How to add your own custom headers on OpenLiteSpeed (or reset existing headers)

2 min read

Introduction

Adding your own custom headers to your WordPress websites on OpenLiteSpeed (OLS) servers is quick and simple. Each of your websites has the following directory:

/var/www/site.url/ols/

Here you’ll find the headers.conf file, which is where you’ll find your website’s default security headers, and where you can add your own custom headers as well.

You don’t need to worry about the headers you add here getting overwritten, and if any of the default headers don’t fit your needs, you can remove them or comment them out using a hashtag at the beginning of the line.

Limitation vs Nginx

One limitation with OpenLiteSpeed compared to Nginx is that you can’t add a server-wide custom header on OLS. Each site needs to be edited individually.

Fortunately though, the use case for this is quite rare, and adding headers is easy.

Formatting

The default headers.conf contains the following:

# Custom User Headers
# Usage: one line per entry
# Included in /usr/local/lsws/conf/vhosts/site.url/vhconf.conf
Referrer-Policy strict-origin-when-cross-origin
Strict-Transport-Security: max-age=31536000
X-Content-Type-Options nosniff
X-Frame-Options SAMEORIGIN
X-XSS-Protection 1; mode=block

Each header you add must be on its own line.

The header name should contain no spaces, and there should be a space between the name and the value. For example:

Steve-Hosted True

For more than value, separate them with a semi-colon like so:

Steve-Hosted True; Package-Name

You can also wrap multiple values in quotes as well:

Steve-Hosted "True; Package-Name"

Here’s an example of what some custom headers (a bunch of nonsense) I’ve added to a test website look like:

Adding Your Custom Header/s

Step 1. SSH into your server

To get started you’ll first need to connect to your server via SSH. Please see the following guides to get started:

Step 2. Add your header/s

Edit the headers.conf with the following command (replace “site.url” with your domain name):

nano /var/www/site.url/ols/headers.conf

Add each of your headers on their own line, then hit Ctrl+O and then press Enter to save the file. Then Ctrl+X to exit nano.

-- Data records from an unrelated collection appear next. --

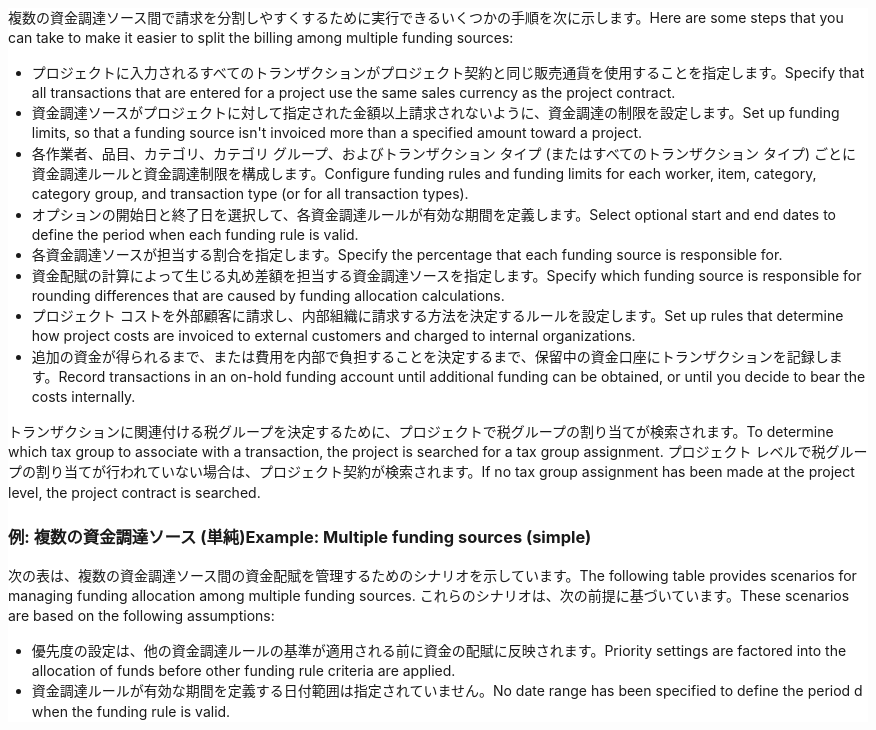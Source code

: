 <span data-ttu-id="e62d4-127">複数の資金調達ソース間で請求を分割しやすくするために実行できるいくつかの手順を次に示します。</span><span class="sxs-lookup"><span data-stu-id="e62d4-127">Here are some steps that you can take to make it easier to split the billing among multiple funding sources:</span></span>

-   <span data-ttu-id="e62d4-128">プロジェクトに入力されるすべてのトランザクションがプロジェクト契約と同じ販売通貨を使用することを指定します。</span><span class="sxs-lookup"><span data-stu-id="e62d4-128">Specify that all transactions that are entered for a project use the same sales currency as the project contract.</span></span>
-   <span data-ttu-id="e62d4-129">資金調達ソースがプロジェクトに対して指定された金額以上請求されないように、資金調達の制限を設定します。</span><span class="sxs-lookup"><span data-stu-id="e62d4-129">Set up funding limits, so that a funding source isn't invoiced more than a specified amount toward a project.</span></span>
-   <span data-ttu-id="e62d4-130">各作業者、品目、カテゴリ、カテゴリ グループ、およびトランザクション タイプ (またはすべてのトランザクション タイプ) ごとに資金調達ルールと資金調達制限を構成します。</span><span class="sxs-lookup"><span data-stu-id="e62d4-130">Configure funding rules and funding limits for each worker, item, category, category group, and transaction type (or for all transaction types).</span></span>
-   <span data-ttu-id="e62d4-131">オプションの開始日と終了日を選択して、各資金調達ルールが有効な期間を定義します。</span><span class="sxs-lookup"><span data-stu-id="e62d4-131">Select optional start and end dates to define the period when each funding rule is valid.</span></span>
-   <span data-ttu-id="e62d4-132">各資金調達ソースが担当する割合を指定します。</span><span class="sxs-lookup"><span data-stu-id="e62d4-132">Specify the percentage that each funding source is responsible for.</span></span>
-   <span data-ttu-id="e62d4-133">資金配賦の計算によって生じる丸め差額を担当する資金調達ソースを指定します。</span><span class="sxs-lookup"><span data-stu-id="e62d4-133">Specify which funding source is responsible for rounding differences that are caused by funding allocation calculations.</span></span>
-   <span data-ttu-id="e62d4-134">プロジェクト コストを外部顧客に請求し、内部組織に請求する方法を決定するルールを設定します。</span><span class="sxs-lookup"><span data-stu-id="e62d4-134">Set up rules that determine how project costs are invoiced to external customers and charged to internal organizations.</span></span>
-   <span data-ttu-id="e62d4-135">追加の資金が得られるまで、または費用を内部で負担することを決定するまで、保留中の資金口座にトランザクションを記録します。</span><span class="sxs-lookup"><span data-stu-id="e62d4-135">Record transactions in an on-hold funding account until additional funding can be obtained, or until you decide to bear the costs internally.</span></span>

<span data-ttu-id="e62d4-136">トランザクションに関連付ける税グループを決定するために、プロジェクトで税グループの割り当てが検索されます。</span><span class="sxs-lookup"><span data-stu-id="e62d4-136">To determine which tax group to associate with a transaction, the project is searched for a tax group assignment.</span></span> <span data-ttu-id="e62d4-137">プロジェクト レベルで税グループの割り当てが行われていない場合は、プロジェクト契約が検索されます。</span><span class="sxs-lookup"><span data-stu-id="e62d4-137">If no tax group assignment has been made at the project level, the project contract is searched.</span></span>

### <a name="example-multiple-funding-sources-simple"></a><span data-ttu-id="e62d4-138">例: 複数の資金調達ソース (単純)</span><span class="sxs-lookup"><span data-stu-id="e62d4-138">Example: Multiple funding sources (simple)</span></span>

<span data-ttu-id="e62d4-139">次の表は、複数の資金調達ソース間の資金配賦を管理するためのシナリオを示しています。</span><span class="sxs-lookup"><span data-stu-id="e62d4-139">The following table provides scenarios for managing funding allocation among multiple funding sources.</span></span> <span data-ttu-id="e62d4-140">これらのシナリオは、次の前提に基づいています。</span><span class="sxs-lookup"><span data-stu-id="e62d4-140">These scenarios are based on the following assumptions:</span></span>

-   <span data-ttu-id="e62d4-141">優先度の設定は、他の資金調達ルールの基準が適用される前に資金の配賦に反映されます。</span><span class="sxs-lookup"><span data-stu-id="e62d4-141">Priority settings are factored into the allocation of funds before other funding rule criteria are applied.</span></span>
-   <span data-ttu-id="e62d4-142">資金調達ルールが有効な期間を定義する日付範囲は指定されていません。</span><span class="sxs-lookup"><span data-stu-id="e62d4-142">No date range has been specified to define the period d when the funding rule is valid.</span></span>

Step 3. Rebuild Your vhconf

As the rewrites.conf file has been modified, a specific OpenLiteSpeed command has to be executed in order for the changes to take effect (replace “site.url” with your domain name):

gpols site site.url

Checking Your Custom Header/s

If you know what this is, you don’t require a tutorial on how to check it, so we’ll skip this part.

One thing to be aware of, depending on what you’ve edited, is that previous headers may be cached by your browser and/or the server, and you may need to clear the cache and check the site in an incognito window to confirm the changes are in fact live on the website.